TASK INSTRUCTIONS |
Search the data for the word "documentclass". Reproduce every line where it is found.

AVAILABLE DATA |
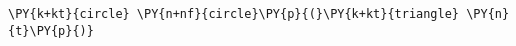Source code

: \begin{Verbatim}[commandchars=\\\{\}]
    \PY{k+kt}{circle} \PY{n+nf}{circle}\PY{p}{(}\PY{k+kt}{triangle} \PY{n}{t}\PY{p}{)}
\end{Verbatim}
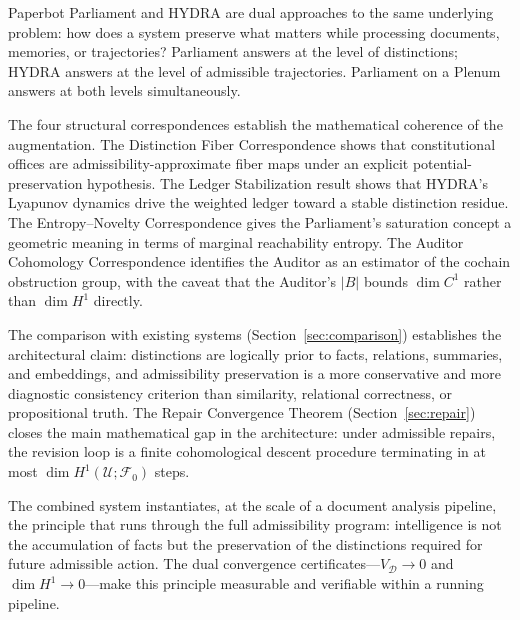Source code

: \documentclass[12pt, a4paper]{article}
\theoremstyle{plain}
\theoremstyle{definition}
\theoremstyle{remark}
\begin{document}
Paperbot Parliament and HYDRA are dual approaches to the same underlying problem: how does a system preserve what matters while processing documents, memories, or trajectories? Parliament answers at the level of distinctions; HYDRA answers at the level of admissible trajectories. Parliament on a Plenum answers at both levels simultaneously.

The four structural correspondences establish the mathematical coherence of the augmentation. The Distinction Fiber Correspondence shows that constitutional offices are admissibility-approximate fiber maps under an explicit potential-preservation hypothesis. The Ledger Stabilization result shows that HYDRA's Lyapunov dynamics drive the weighted ledger toward a stable distinction residue. The Entropy--Novelty Correspondence gives the Parliament's saturation concept a geometric meaning in terms of marginal reachability entropy. The Auditor Cohomology Correspondence identifies the Auditor as an estimator of the cochain obstruction group, with the caveat that the Auditor's $|B|$ bounds $\dim C^1$ rather than $\dim H^1$ directly.

The comparison with existing systems (Section~\ref{sec:comparison}) establishes the architectural claim: distinctions are logically prior to facts, relations, summaries, and embeddings, and admissibility preservation is a more conservative and more diagnostic consistency criterion than similarity, relational correctness, or propositional truth. The Repair Convergence Theorem (Section~\ref{sec:repair}) closes the main mathematical gap in the architecture: under admissible repairs, the revision loop is a finite cohomological descent procedure terminating in at most $\dim H^1(\mathcal{U}; \mathcal{F}_0)$ steps.

The combined system instantiates, at the scale of a document analysis pipeline, the principle that runs through the full admissibility program: intelligence is not the accumulation of facts but the preservation of the distinctions required for future admissible action. The dual convergence certificates---$V_\mathcal{D} \to 0$ and $\dim H^1 \to 0$---make this principle measurable and verifiable within a running pipeline.

\bigskip
\end{document}
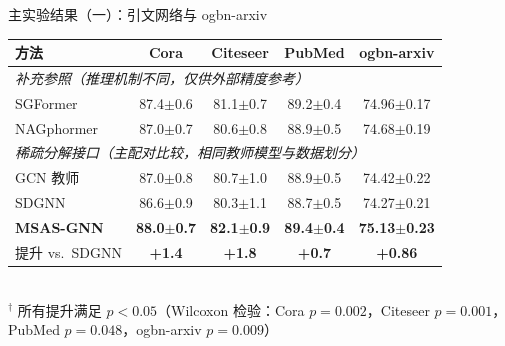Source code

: \documentclass[aspectratio=169,9pt,xcolor=dvipsnames]{beamer}
\newcommand{\green}[1]{\textcolor{mygreen}{#1}}
\begin{document}
\begin{frame}{主实验结果（一）：引文网络与 ogbn-arxiv}
  \begin{center}\small
  \begin{tabular}{lcccc}
    \toprule
    \textbf{方法} & \textbf{Cora} & \textbf{Citeseer}
                  & \textbf{PubMed} & \textbf{ogbn-arxiv} \\
    \midrule
    \multicolumn{5}{l}{\footnotesize\textit{补充参照（推理机制不同，仅供外部精度参考）}}\\
    SGFormer      & 87.4$\pm$0.6 & 81.1$\pm$0.7 & 89.2$\pm$0.4 & 74.96$\pm$0.17\\
    NAGphormer    & 87.0$\pm$0.7 & 80.6$\pm$0.8 & 88.9$\pm$0.5 & 74.68$\pm$0.19\\
    \midrule
    \multicolumn{5}{l}{\footnotesize\textit{稀疏分解接口（主配对比较，相同教师模型与数据划分）}}\\
    GCN 教师      & 87.0$\pm$0.8 & 80.7$\pm$1.0 & 88.9$\pm$0.5 & 74.42$\pm$0.22\\
    SDGNN         & 86.6$\pm$0.9 & 80.3$\pm$1.1 & 88.7$\pm$0.5 & 74.27$\pm$0.21\\
    \textbf{MSAS-GNN}
                  & \textbf{88.0$\pm$0.7} & \textbf{82.1$\pm$0.9}
                  & \textbf{89.4$\pm$0.4} & \textbf{75.13$\pm$0.23}\\
    \midrule
    \green{提升 vs.\ SDGNN}
                  & \green{\textbf{+1.4}} & \green{\textbf{+1.8}}
                  & \green{\textbf{+0.7}} & \green{\textbf{+0.86}}\\
    \bottomrule
  \end{tabular}\\[2pt]
  \footnotesize$^\dagger$ 所有提升满足 $p<0.05$（Wilcoxon 检验：Cora $p\!=\!0.002$，Citeseer $p\!=\!0.001$，PubMed $p\!=\!0.048$，ogbn-arxiv $p\!=\!0.009$）
  \end{center}


\end{frame}
\end{document}
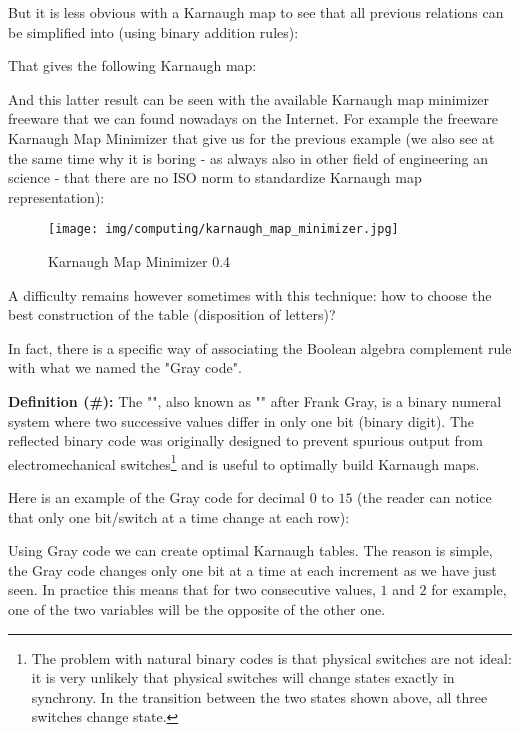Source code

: 	But it is less obvious with a Karnaugh map to see that all previous relations can be simplified into (using binary addition rules):
	
	That gives the following Karnaugh map:
	\begin{center}
	
	\end{center}
	And this latter result can be seen with the available Karnaugh map minimizer freeware that we can found nowadays on the Internet. For example the freeware Karnaugh Map Minimizer that give us for the previous example (we also see at the same time why it is boring - as always also in other field of engineering an science - that there are no ISO norm to standardize Karnaugh map representation):
	\begin{figure}[H]
		\centering
		\texttt{[image: img/computing/karnaugh\_map\_minimizer.jpg]}
		\caption{Karnaugh Map Minimizer 0.4}
	\end{figure}
	A difficulty remains however sometimes with this technique: how to choose the best construction of the table (disposition of letters)?

	In fact, there is a specific way of associating the Boolean algebra complement rule with what we named the "Gray code".

	\textbf{Definition (\#\mydef):} The "", also known as "" after Frank Gray, is a binary numeral system where two successive values differ in only one bit (binary digit). The reflected binary code was originally designed to prevent spurious output from electromechanical switches\footnote{The problem with natural binary codes is that physical switches are not ideal: it is very unlikely that physical switches will change states exactly in synchrony. In the transition between the two states shown above, all three switches change state.} and is useful to optimally build Karnaugh maps.

	Here is an example of the Gray code for decimal $0$ to $15$ (the reader can notice that only one bit/switch at a time change at each row):
	
	Using Gray code we can create optimal Karnaugh tables. The reason is simple, the Gray code changes only one bit at a time at each increment as we have just seen. In practice this means that for two consecutive values, $1$ and $2$ for example, one of the two variables will be the opposite of the other one.
	
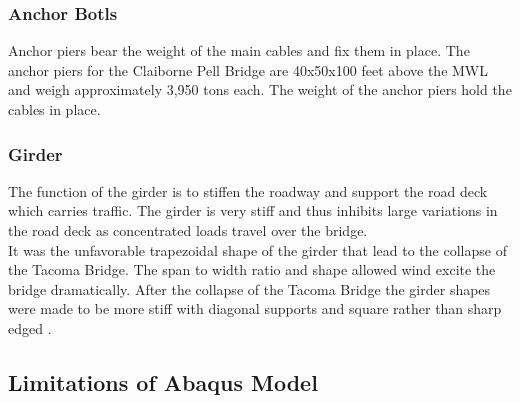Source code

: \subsubsection{Anchor Botls}

Anchor piers bear the weight of the main cables and fix them in place. The anchor piers for the Claiborne Pell Bridge are 40x50x100 feet above the MWL and weigh approximately 3,950 tons each. The weight of the anchor piers hold the cables in place. 

\subsubsection{Girder}

The function of the girder is to stiffen the roadway and support the road deck which carries traffic. The girder is very stiff and thus inhibits large variations in the road deck as concentrated loads travel over the bridge.\\ 
\indent It was the unfavorable trapezoidal shape of the girder that lead to the collapse of the Tacoma Bridge. The span to width ratio and shape allowed wind excite the bridge dramatically. After the collapse of the Tacoma Bridge the girder shapes were made to be more stiff with diagonal supports and square rather than sharp edged \cite{}. 

\subsection{Limitations of Abaqus Model}

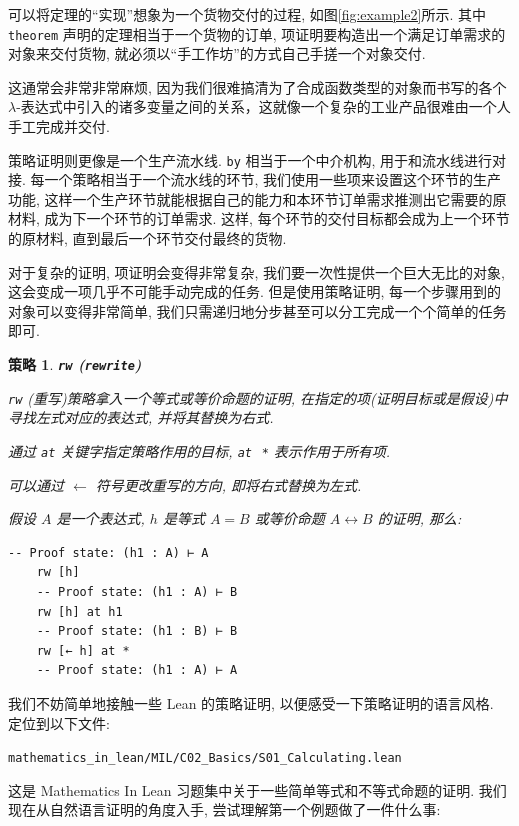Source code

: \documentclass[UTF8]{ctexart}
\DeclareMathOperator{\0}{\mathbf{0}}                    %
\newcommand{\<}{\langle}
\renewcommand{\>}{\rangle}                              %
\newenvironment{thm_box}{
    \begin{tcolorbox}[enhanced, colback=thm_blue2, boxrule=0pt, frame hidden,
        borderline west={0.7mm}{0.1mm}{thm_blue1},breakable]
    }
    {\end{tcolorbox}}
\theoremstyle{MyStyle} %
\newtheorem{mytactic}{策略}
\newenvironment{tactic}[1]
{
    \begin{thm_box}
        \begin{mytactic}
            \textbf{#1}
            \newline
}
{
        \end{mytactic}
    \end{thm_box}
}
\newcommand*{\lean}[1]{\texttt{\color{blue}#1}}
\begin{document}
        可以将定理的``实现''想象为一个货物交付的过程, 如图\ref{fig:example2}所示. 其中 \lean{theorem} 声明的定理相当于一个货物的订单, 项证明要构造出一个满足订单需求的对象来交付货物, 就必须以``手工作坊''的方式自己手搓一个对象交付. 
        
        这通常会非常非常麻烦, 因为我们很难搞清为了合成函数类型的对象而书写的各个 $\lambda$-表达式中引入的诸多变量之间的关系，这就像一个复杂的工业产品很难由一个人手工完成并交付. 

        策略证明则更像是一个生产流水线. \lean{by} 相当于一个中介机构, 用于和流水线进行对接. 每一个策略相当于一个流水线的环节, 我们使用一些项来设置这个环节的生产功能, 这样一个生产环节就能根据自己的能力和本环节订单需求推测出它需要的原材料, 成为下一个环节的订单需求. 这样, 每个环节的交付目标都会成为上一个环节的原材料, 直到最后一个环节交付最终的货物. 

        对于复杂的证明, 项证明会变得非常复杂, 我们要一次性提供一个巨大无比的对象, 这会变成一项几乎不可能手动完成的任务. 但是使用策略证明, 每一个步骤用到的对象可以变得非常简单, 我们只需递归地分步甚至可以分工完成一个个简单的任务即可. 

        \begin{tactic}
            {\lean{rw} (\lean{rewrite})}
            \lean{rw} (重写)策略拿入一个等式或等价命题的证明, 在指定的项(证明目标或是假设)中寻找左式对应的表达式, 并将其替换为右式. 

            通过 \lean{at} 关键字指定策略作用的目标, \lean{at}\, \,\texttt{*} 表示作用于所有项. 
            
            可以通过 $\leftarrow$ 符号更改重写的方向, 即将右式替换为左式. 
            
            假设 $A$ 是一个表达式, $h$ 是等式 $A=B$ 或等价命题 $A\leftrightarrow B$ 的证明, 那么: 
            \begin{lstlisting}[style=lean]
    -- Proof state: (h1 : A) ⊢ A
    rw [h]
    -- Proof state: (h1 : A) ⊢ B
    rw [h] at h1
    -- Proof state: (h1 : B) ⊢ B
    rw [← h] at *
    -- Proof state: (h1 : A) ⊢ A
            \end{lstlisting}

        \end{tactic}
        
        我们不妨简单地接触一些 Lean 的策略证明, 以便感受一下策略证明的语言风格. 定位到以下文件: 

        \texttt{mathematics\_in\_lean/MIL/C02\_Basics/S01\_Calculating.lean}

        这是 Mathematics In Lean 习题集中关于一些简单等式和不等式命题的证明. 我们现在从自然语言证明的角度入手, 尝试理解第一个例题做了一件什么事: 
\end{document}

SOLUTION FOR THIS EXERCISE |
: \documentclass[12pt, a4paper]{article}
: \documentclass[aspectratio=169,9pt,xcolor=dvipsnames]{beamer}
: \documentclass[UTF8]{ctexart}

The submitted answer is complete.